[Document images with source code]
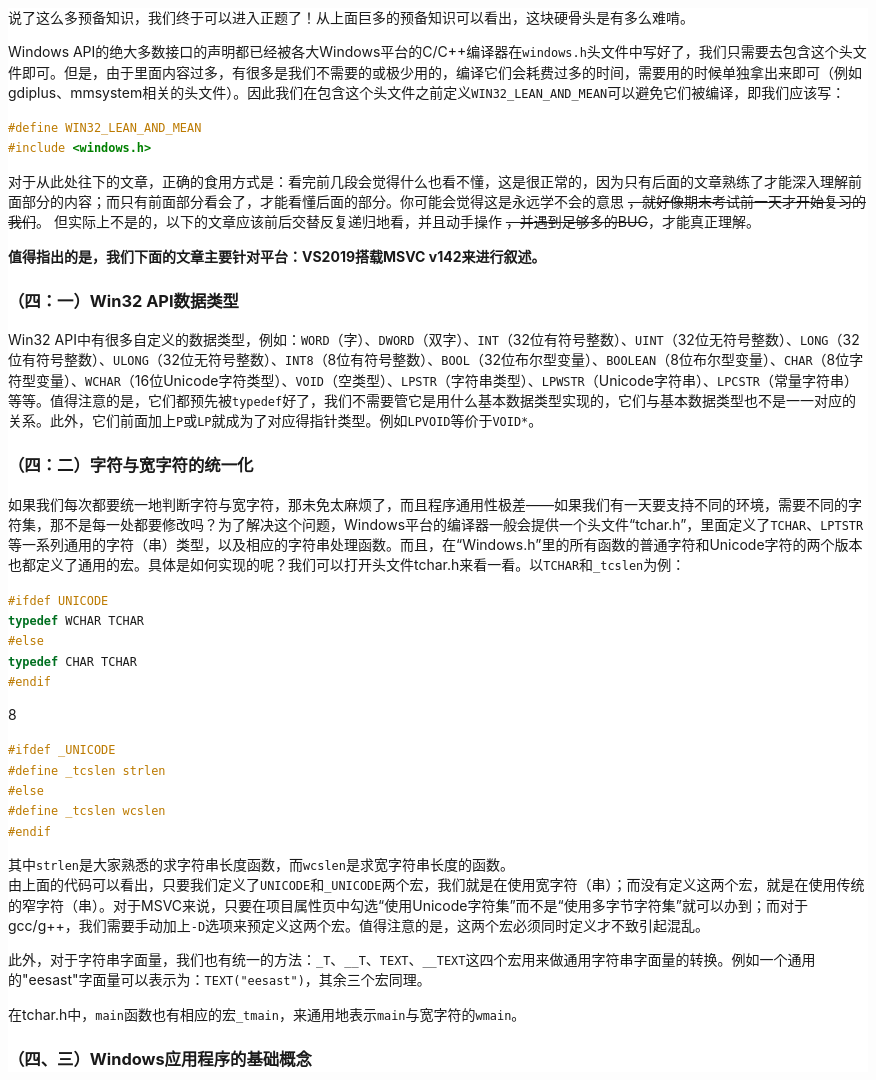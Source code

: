 说了这么多预备知识，我们终于可以进入正题了！从上面巨多的预备知识可以看出，这块硬骨头是有多么难啃。  

Windows API的绝大多数接口的声明都已经被各大Windows平台的C/C++编译器在`windows.h`头文件中写好了，我们只需要去包含这个头文件即可。但是，由于里面内容过多，有很多是我们不需要的或极少用的，编译它们会耗费过多的时间，需要用的时候单独拿出来即可（例如gdiplus、mmsystem相关的头文件）。因此我们在包含这个头文件之前定义`WIN32_LEAN_AND_MEAN`可以避免它们被编译，即我们应该写：  

```c
#define WIN32_LEAN_AND_MEAN
#include <windows.h>
```

对于从此处往下的文章，正确的食用方式是：看完前几段会觉得什么也看不懂，这是很正常的，因为只有后面的文章熟练了才能深入理解前面部分的内容；而只有前面部分看会了，才能看懂后面的部分。你可能会觉得这是永远学不会的意思 ~~，就好像期末考试前一天才开始复习的我们~~。 但实际上不是的，以下的文章应该前后交替反复递归地看，并且动手操作 ~~，并遇到足够多的BUG~~，才能真正理解。  

**值得指出的是，我们下面的文章主要针对平台：VS2019搭载MSVC v142来进行叙述。**  

### （四：一）Win32 API数据类型

Win32 API中有很多自定义的数据类型，例如：`WORD`（字）、`DWORD`（双字）、`INT`（32位有符号整数）、`UINT`（32位无符号整数）、`LONG`（32位有符号整数）、`ULONG`（32位无符号整数）、`INT8`（8位有符号整数）、`BOOL`（32位布尔型变量）、`BOOLEAN`（8位布尔型变量）、`CHAR`（8位字符型变量）、`WCHAR`（16位Unicode字符类型）、`VOID`（空类型）、`LPSTR`（字符串类型）、`LPWSTR`（Unicode字符串）、`LPCSTR`（常量字符串）等等。值得注意的是，它们都预先被`typedef`好了，我们不需要管它是用什么基本数据类型实现的，它们与基本数据类型也不是一一对应的关系。此外，它们前面加上`P`或`LP`就成为了对应得指针类型。例如`LPVOID`等价于`VOID*`。

### （四：二）字符与宽字符的统一化

如果我们每次都要统一地判断字符与宽字符，那未免太麻烦了，而且程序通用性极差——如果我们有一天要支持不同的环境，需要不同的字符集，那不是每一处都要修改吗？为了解决这个问题，Windows平台的编译器一般会提供一个头文件“tchar.h”，里面定义了`TCHAR`、`LPTSTR`等一系列通用的字符（串）类型，以及相应的字符串处理函数。而且，在“Windows.h”里的所有函数的普通字符和Unicode字符的两个版本也都定义了通用的宏。具体是如何实现的呢？我们可以打开头文件tchar.h来看一看。以`TCHAR`和`_tcslen`为例：  

```c
#ifdef UNICODE
typedef WCHAR TCHAR
#else
typedef CHAR TCHAR
#endif
```
8
```c
#ifdef _UNICODE
#define _tcslen strlen
#else
#define _tcslen wcslen
#endif
```

其中`strlen`是大家熟悉的求字符串长度函数，而`wcslen`是求宽字符串长度的函数。  
由上面的代码可以看出，只要我们定义了`UNICODE`和`_UNICODE`两个宏，我们就是在使用宽字符（串）；而没有定义这两个宏，就是在使用传统的窄字符（串）。对于MSVC来说，只要在项目属性页中勾选“使用Unicode字符集”而不是“使用多字节字符集”就可以办到；而对于gcc/g++，我们需要手动加上`-D`选项来预定义这两个宏。值得注意的是，这两个宏必须同时定义才不致引起混乱。

此外，对于字符串字面量，我们也有统一的方法：`_T`、`__T`、`TEXT`、`__TEXT`这四个宏用来做通用字符串字面量的转换。例如一个通用的"eesast"字面量可以表示为：`TEXT("eesast")`，其余三个宏同理。

在tchar.h中，`main`函数也有相应的宏`_tmain`，来通用地表示`main`与宽字符的`wmain`。  

### （四、三）Windows应用程序的基础概念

» Task to carry out: Find each line in the records holding the string "wcslen" and show it.

» Exercise solution:
#define _tcslen wcslen
其中`strlen`是大家熟悉的求字符串长度函数，而`wcslen`是求宽字符串长度的函数。  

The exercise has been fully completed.